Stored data
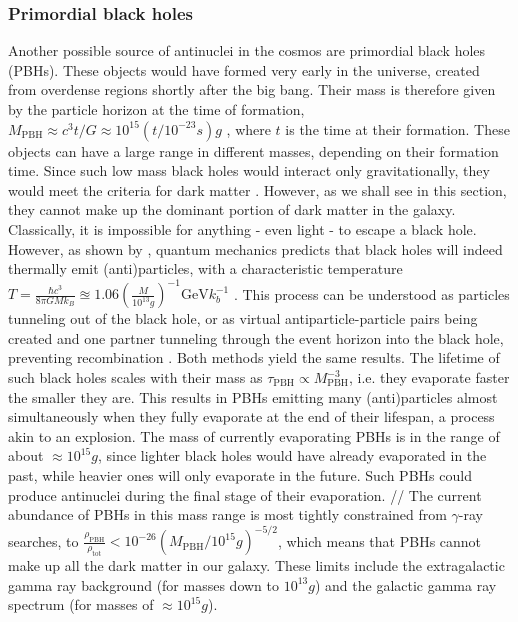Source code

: \subsubsection{Primordial black holes}
Another possible source of antinuclei in the cosmos are primordial black holes (PBHs). These objects would have formed very early in the universe, created from overdense regions shortly after the big bang. Their mass is therefore given by the particle horizon at the time of formation, $M_\mathrm{PBH} \approx c^3t/G \approx 10^{15} (t/10^{-23}s)g$ \cite{}, where $t$ is the time at their formation. These objects can have a large range in different masses, depending on their formation time. Since such low mass black holes would interact only gravitationally, they would meet the criteria for dark matter \cite{}. However, as we shall see in this section, they cannot make up the dominant portion of dark matter in the galaxy. \\
Classically, it is impossible for anything - even light - to escape a black hole. However, as shown by \cite{}, quantum mechanics predicts that black holes will indeed thermally emit (anti)particles, with a characteristic temperature $T = \frac{\hbar c^3}{8\pi GM k_B} \approxeq 1.06 \left( \frac{M}{10^{13}g}\right)^{-1} \mathrm{GeV} k_b^{-1}$ \cite{}. This process can be understood as particles tunneling out of the black hole\cite{}, or as virtual antiparticle-particle pairs being created and one partner tunneling through the event horizon into the black hole, preventing recombination \cite{}. Both methods yield the same results. The lifetime of such black holes scales with their mass as $\tau_\mathrm{PBH} \propto M_\mathrm{PBH}^{-3}$, i.e. they evaporate faster the smaller they are. This results in PBHs emitting many (anti)particles almost simultaneously when they fully evaporate at the end of their lifespan, a process akin to an explosion. The mass of currently evaporating PBHs is in the range of about $\approx 10^{15}g$, since lighter black holes would have already evaporated in the past, while heavier ones will only evaporate in the future. Such PBHs could produce antinuclei during the final stage of their evaporation. //
The current abundance of PBHs in this mass range is most tightly constrained from $\gamma$-ray searches\cite{}, to $\frac{\rho_\mathrm{PBH}}{\rho_\mathrm{tot}} < 10^{-26} (M_\mathrm{PBH}/10^{15}g)^{-5/2}$, which means that PBHs cannot make up all the dark matter in our galaxy. These limits include the extragalactic gamma ray background (for masses down to $10^{13}g$) and the galactic gamma ray spectrum (for masses of $\approx 10^{15}g$).\\

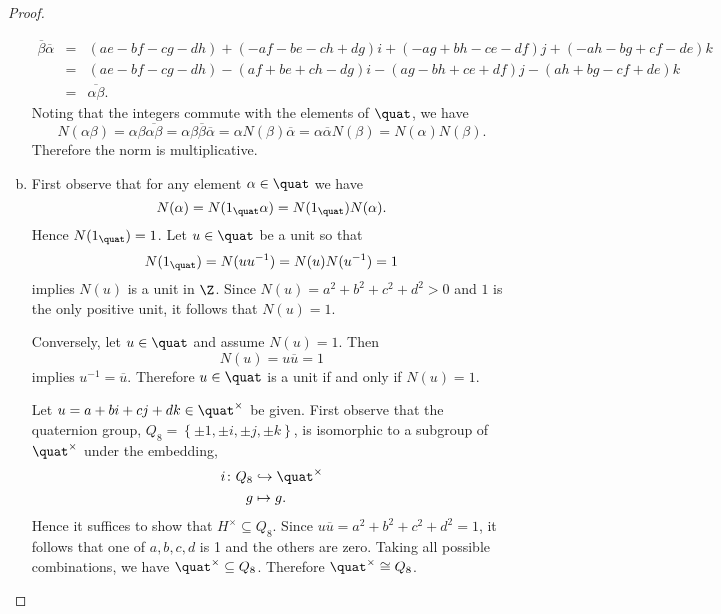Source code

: \documentclass[10pt]{amsart}
\begin{document}
\begin{thm}
\begin{proof}
\begin{enumerate}[(a)]
\begin{eqnarray*}
          \overline{\beta}\overline{\alpha} &=& (ae - bf - cg - dh) + (-af -be -ch + dg)i + (-ag + bh - ce - df)j + (-ah -bg + cf -de)k\\
          &=& (ae - bf - cg - dh) -(af + be + ch - dg)i - (ag - bh + ce + df)j - (ah + bg - cf + de)k\\
          &=& \overline{\alpha\beta}.
        \end{eqnarray*}
        Noting that the integers commute with the elements of $\quat$, we have
        $$N(\alpha\beta) = \alpha \beta \overline{\alpha \beta} = \alpha \beta \overline{\beta} \overline{\alpha} = \alpha N(\beta) \overline{\alpha} = \alpha \overline{\alpha} N(\beta) = N(\alpha)N(\beta).$$
        Therefore the norm is multiplicative.
      \item
        First observe that for any element $\alpha \in \quat$ we have
        $$N(\alpha) = N(1_\quat \alpha) = N(1_\quat)N(\alpha).$$
        Hence $N(1_\quat) = 1$.
        Let $u \in \quat$ be a unit so that
        $$N(1_\quat) = N(uu^{-1}) = N(u)N(u^{-1}) = 1$$
        implies $N(u)$ is a unit in $\Z$.
        Since $N(u) = a^2 + b^2 + c^2 + d^2 > 0$ and $1$ is the only positive unit, it follows that $N(u) = 1$.
        
        Conversely, let $u \in \quat$ and assume $N(u) = 1$.
        Then $$N(u) = u\overline{u} = 1$$ implies $u^{-1} = \overline{u}$.
        Therefore $u \in \quat$ is a unit if and only if $N(u) = 1$.
        
        Let $u = a + bi + cj + dk \in \quat^\times$ be given.
        First observe that the quaternion group, $Q_8 = \left\{\pm 1, \pm i, \pm j, \pm k \right\}$, is isomorphic to a subgroup of $\quat^\times$ under the embedding,
        \begin{align*}
          i \colon Q_8 &\hookrightarrow \quat^\times\\
          g &\mapsto g.
        \end{align*}
        Hence it suffices to show that $H^\times \subseteq Q_8$.
        Since $u\overline{u} = a^2 + b^2 + c^2 + d^2 = 1$, it follows that one of $a, b, c, d$ is 1 and the others are zero.
        Taking all possible combinations, we have $\quat^\times \subseteq Q_8$.
        Therefore $\quat^\times \cong Q_8$.
    \end{enumerate}
  \end{proof}
\end{thm}
\end{document}
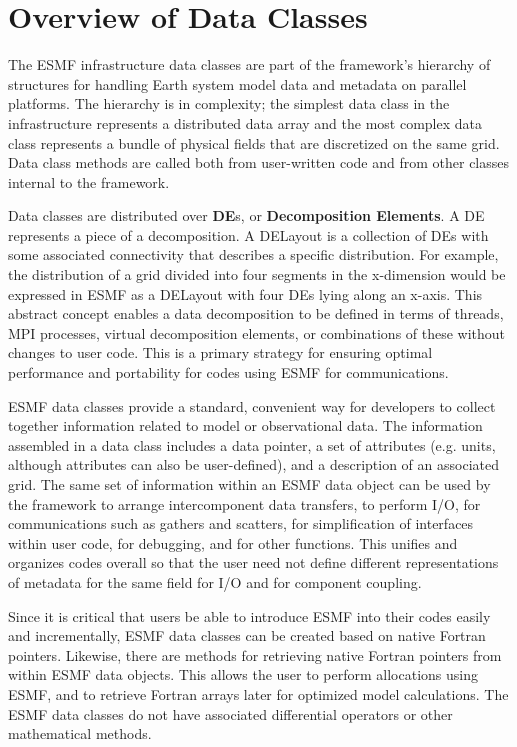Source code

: 
\section{Overview of Data Classes}

The ESMF infrastructure data classes are part of the framework's 
hierarchy of structures for handling Earth system model data and 
metadata on parallel platforms.  The hierarchy is in complexity; the 
simplest data class in the infrastructure represents a distributed data
array and the most complex data class represents a bundle of physical 
fields that are discretized on the same grid.  Data class methods 
are called both from user-written code and from other classes 
internal to the framework. 

Data classes are distributed over {\bf DE}s, or {\bf Decomposition Elements}.  
A DE represents a piece of a decomposition.  A DELayout is a collection
of DEs with some associated connectivity that describes a specific 
distribution.  For example, the distribution of a grid divided 
into four segments in the x-dimension would be expressed in ESMF as
a DELayout with four DEs lying along an x-axis. This abstract concept 
enables a data decomposition to be defined in 
terms of threads, MPI processes, virtual decomposition elements, or
combinations of these without changes to user code.  This is a
primary strategy for ensuring optimal performance and portability
for codes using ESMF for communications.

ESMF data classes provide a standard,
convenient way for developers to collect together information 
related to model or observational data.  The information assembled 
in a data class includes a data pointer, a set of attributes 
(e.g. units, although attributes can also be user-defined), and a 
description of an associated grid.  The same set of information within 
an ESMF data object can be used by the framework to arrange 
intercomponent data transfers, to perform I/O, for communications
such as gathers and scatters, for simplification of interfaces 
within user code, for debugging, and for other functions.  
This unifies and organizes codes overall so that the user need not
define different representations of metadata for the same field 
for I/O and for component coupling.  

Since it is critical that users be able to introduce ESMF into their
codes easily and incrementally, ESMF data classes can be created based 
on native Fortran pointers.  Likewise, there are methods for retrieving 
native Fortran pointers from within ESMF data objects.  This allows
the user to perform allocations using ESMF, and to retrieve Fortran
arrays later for optimized model calculations.  The ESMF data classes 
do not have associated differential operators or other mathematical 
methods.

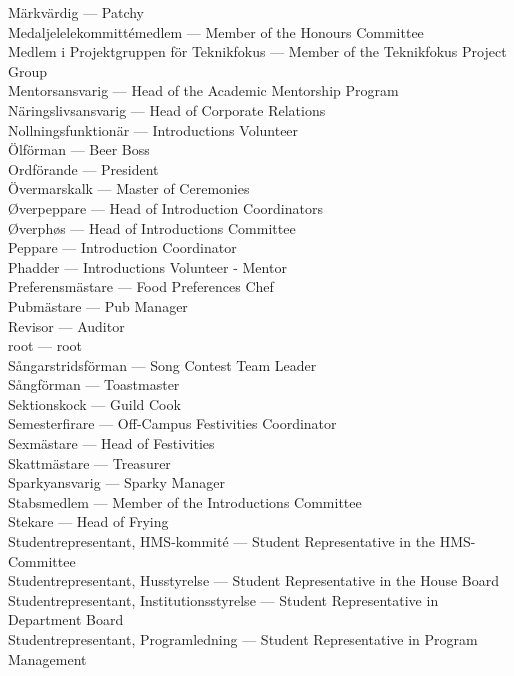 \documentclass{dsekkallelse}
\begin{document}
Märkvärdig ---	Patchy\\
Medaljelelekommittémedlem ---	Member of the Honours Committee\\
Medlem i Projektgruppen för Teknikfokus ---	Member of the Teknikfokus Project Group\\
Mentorsansvarig ---	Head of the Academic Mentorship Program\\
Näringslivsansvarig ---	Head of Corporate Relations\\
Nollningsfunktionär ---	Introductions Volunteer\\
Ölförman ---	Beer Boss\\
Ordförande ---	President\\
Övermarskalk ---	Master of Ceremonies\\
Øverpeppare ---	Head of Introduction Coordinators\\
Øverphøs ---	Head of Introductions Committee\\
Peppare ---	Introduction Coordinator\\
Phadder ---	Introductions Volunteer - Mentor\\
Preferensmästare ---	Food Preferences Chef\\
Pubmästare ---	Pub Manager\\
Revisor	 --- Auditor\\
root ---	root\\
Sångarstridsförman ---	Song Contest Team Leader\\
Sångförman ---	Toastmaster\\
Sektionskock ---	Guild Cook\\
Semesterfirare ---	Off-Campus Festivities Coordinator\\
Sexmästare ---	Head of Festivities\\
Skattmästare ---	Treasurer\\
Sparkyansvarig ---	Sparky Manager\\
Stabsmedlem ---	Member of the Introductions Committee\\
Stekare ---	Head of Frying\\
Studentrepresentant, HMS-kommité ---	Student Representative in the HMS-Committee\\
Studentrepresentant, Husstyrelse ---	Student Representative in the House Board\\
Studentrepresentant, Institutionsstyrelse ---	Student Representative in Department Board\\
Studentrepresentant, Programledning ---	Student Representative in Program Management\\
\end{document}

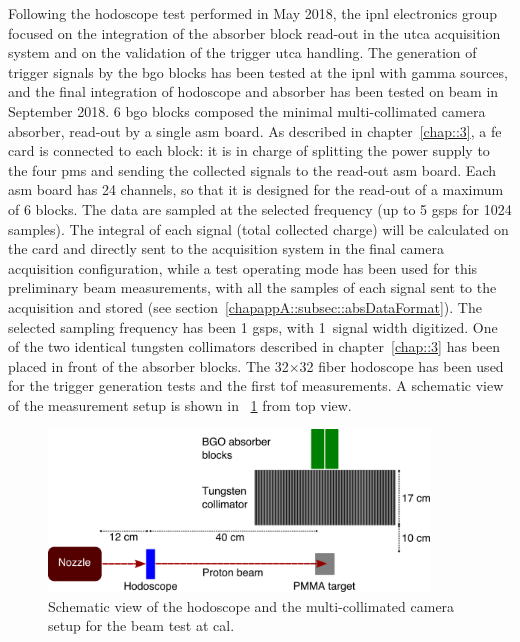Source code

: Following the hodoscope test performed in May 2018, the \gls{ipnl} electronics group focused on the integration of the absorber block read-out in the \gls{utca} acquisition system and on the validation of the trigger \gls{utca} handling. The generation of trigger signals by the \gls{bgo} blocks has been tested at the \gls{ipnl} with gamma sources, and the final integration of hodoscope and absorber has been tested on beam in September 2018. 
6 \gls{bgo} blocks composed the minimal multi-collimated camera absorber, read-out by a single \gls{asm} board. As described in chapter~\ref{chap::3}, a \gls{fe} card is connected to each block: it is in charge of splitting the power supply to the four \glspl{pm} and sending the collected signals to the read-out \gls{asm} board. Each \gls{asm} board has 24 channels, so that it is designed for the read-out of a maximum of 6 blocks. The data are sampled at the selected frequency (up to 5 \gls{gsps} for 1024 samples). The integral of each signal (total collected charge) will be calculated on the card and directly sent to the acquisition system in the final camera acquisition configuration, while a test operating mode has been used for this preliminary beam measurements, with all the samples of each signal sent to the acquisition and stored (see section~\ref{chapappA::subsec::absDataFormat}). The selected sampling frequency has been 1 \gls{gsps}, with 1~\charmus signal width digitized. 
One of the two identical tungsten collimators described in chapter~\ref{chap::3} has been placed in front of the absorber blocks. The 32$\times$32 fiber hodoscope has been used for the trigger generation tests and the first \gls{tof} measurements.
A schematic view of the measurement setup is shown in \figurename~\ref{chap6::fig::September_DAQscheme} from top view. 

\begin{figure}[!htbp]
\centering
\includegraphics[width=0.9\textwidth]{03_GraphicFiles/chapter6_BeamTests/Nice_September2018/1Dscheme.png}
\caption{Schematic view of the hodoscope and the multi-collimated camera setup for the beam test at \gls{cal}.}
\label{chap6::fig::September_DAQscheme}
\end{figure}

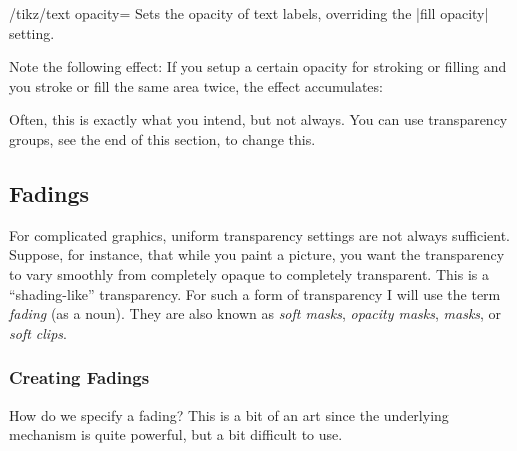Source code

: \begin{key}{/tikz/text opacity=}
  Sets the opacity of text labels, overriding the |fill opacity| setting. 
\begin{codeexample}[]
\end{codeexample}
\end{key}


Note the following effect: If you setup a certain opacity for stroking
or filling and you stroke or fill the same area twice, the effect
accumulates:

\begin{codeexample}[]
\end{codeexample}

Often, this is exactly what you intend, but not always. You can use
transparency groups, see the end of this section, to change this.


\subsection{Fadings}

For complicated graphics, uniform transparency settings are not always
sufficient. Suppose, for instance, that while you paint a picture, you
want the transparency to vary smoothly from completely opaque to
completely transparent. This is a ``shading-like'' transparency. For
such a form of transparency I will use the term \emph{fading} (as a
noun). They are also known as \emph{soft masks}, \emph{opacity masks},
\emph{masks}, or \emph{soft clips}.


\subsubsection{Creating Fadings}

How do we specify a fading? This is a bit of an art since the
underlying mechanism is quite powerful, but a bit difficult to use.

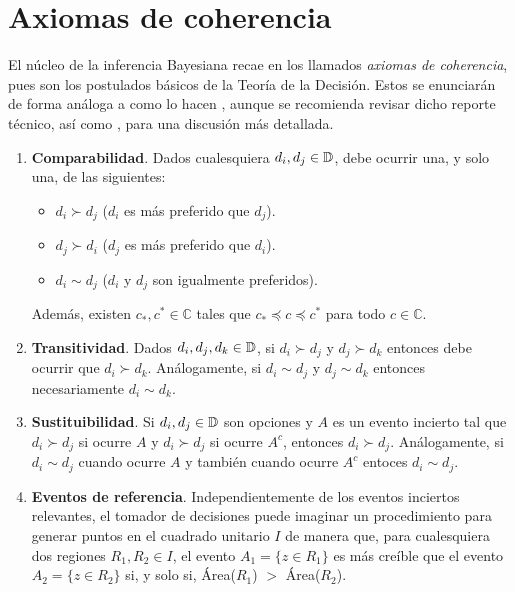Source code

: \section{Axiomas de coherencia}

El núcleo de la inferencia Bayesiana recae en los llamados \textit{axiomas de coherencia}, pues son los postulados básicos de la Teoría de la Decisión. Estos se enunciarán de forma análoga a como lo hacen \citet[Capítulo~3.1]{notas_bayes}, aunque se recomienda revisar dicho reporte técnico, así como \citet[Capítulo~2.3]{bernardo_smith}, para una discusión más detallada.

\begin{enumerate}
\item \textbf{Comparabilidad}. Dados cualesquiera $d_i, d_j \in \mathbb{D}$, debe ocurrir una, y solo una, de las siguientes:
	\begin{itemize}
	\item $d_i \succ d_j$ ($d_i$ es más preferido que $d_j$).
    \item $d_j \succ d_i$ ($d_j$ es más preferido que $d_i$).
    \item$d_i \sim d_j$ ($d_i$ y $d_j$ son igualmente preferidos).
	\end{itemize}
Además, existen $c_{*}, c^{*} \in \mathbb{C}$ tales que $c_{*} \preceq c \preceq c^{*}$ para todo $c \in \mathbb{C}$.

\item \textbf{Transitividad}. Dados $d_i, d_j, d_k \in \mathbb{D}$, si $d_i \succ d_j$ y $d_j \succ d_k$ entonces debe ocurrir que $d_i \succ d_k$. Análogamente, si $d_i \sim d_j$ y $d_j \sim d_k$ entonces necesariamente $d_i \sim d_k$.

\item \textbf{Sustituibilidad}. Si $d_i, d_j \in \mathbb{D}$ son opciones y $A$ es un evento incierto tal que $d_i \succ d_j$ si ocurre $A$ y $d_i \succ d_j$ si ocurre $A^c$, entonces $d_i \succ d_j$. Análogamente, si $d_i \sim d_j$ cuando ocurre $A$ y también cuando ocurre $A^c$ entoces $d_i \sim d_j$.

\item \textbf{Eventos de referencia}. Independientemente de los eventos inciertos
relevantes, el tomador de decisiones puede imaginar un procedimiento para
generar puntos en el cuadrado unitario $I$ de manera que, para cualesquiera dos regiones $R_1, R_2 \in I$, el evento $A_1 = \{ z \in R_1 \}$ es más creíble que el evento $A_2 = \{ z \in R_2 \}$ si, y solo si, Área($R_1$) $>$ Área($R_2$).
\end{enumerate}

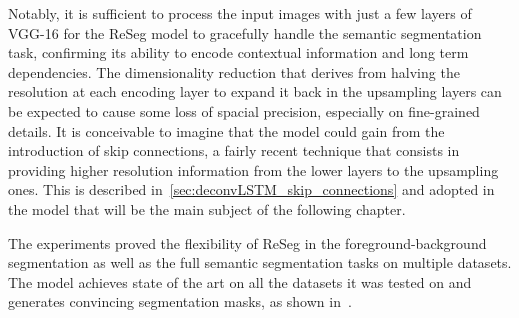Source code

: %
Notably, it is sufficient to process the input images with just a few layers of
VGG-16 for the ReSeg model to gracefully handle the semantic segmentation task,
confirming its ability to encode contextual information and long term
dependencies. The dimensionality reduction that derives from halving the
resolution at each encoding layer to expand it back in the upsampling layers
can be expected to cause some loss of spacial precision, especially on
fine-grained details. It is conceivable to imagine that the model could gain
from the introduction of skip connections, a fairly recent technique that
consists in providing higher resolution information from the lower layers to
the upsampling ones. This is described
in~\autoref{sec:deconvLSTM_skip_connections} and adopted in the model that will
be the main subject of the following chapter.

The experiments proved the flexibility of ReSeg in the foreground-background
segmentation as well as the full semantic segmentation tasks on multiple
datasets. The model achieves state of the art on all the datasets it was tested
on and generates convincing segmentation masks, as shown
in~.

**What is needed**
Only the count is needed: the number of lines in the data that include the word "Studentrepresentant".

**Expected answer**
4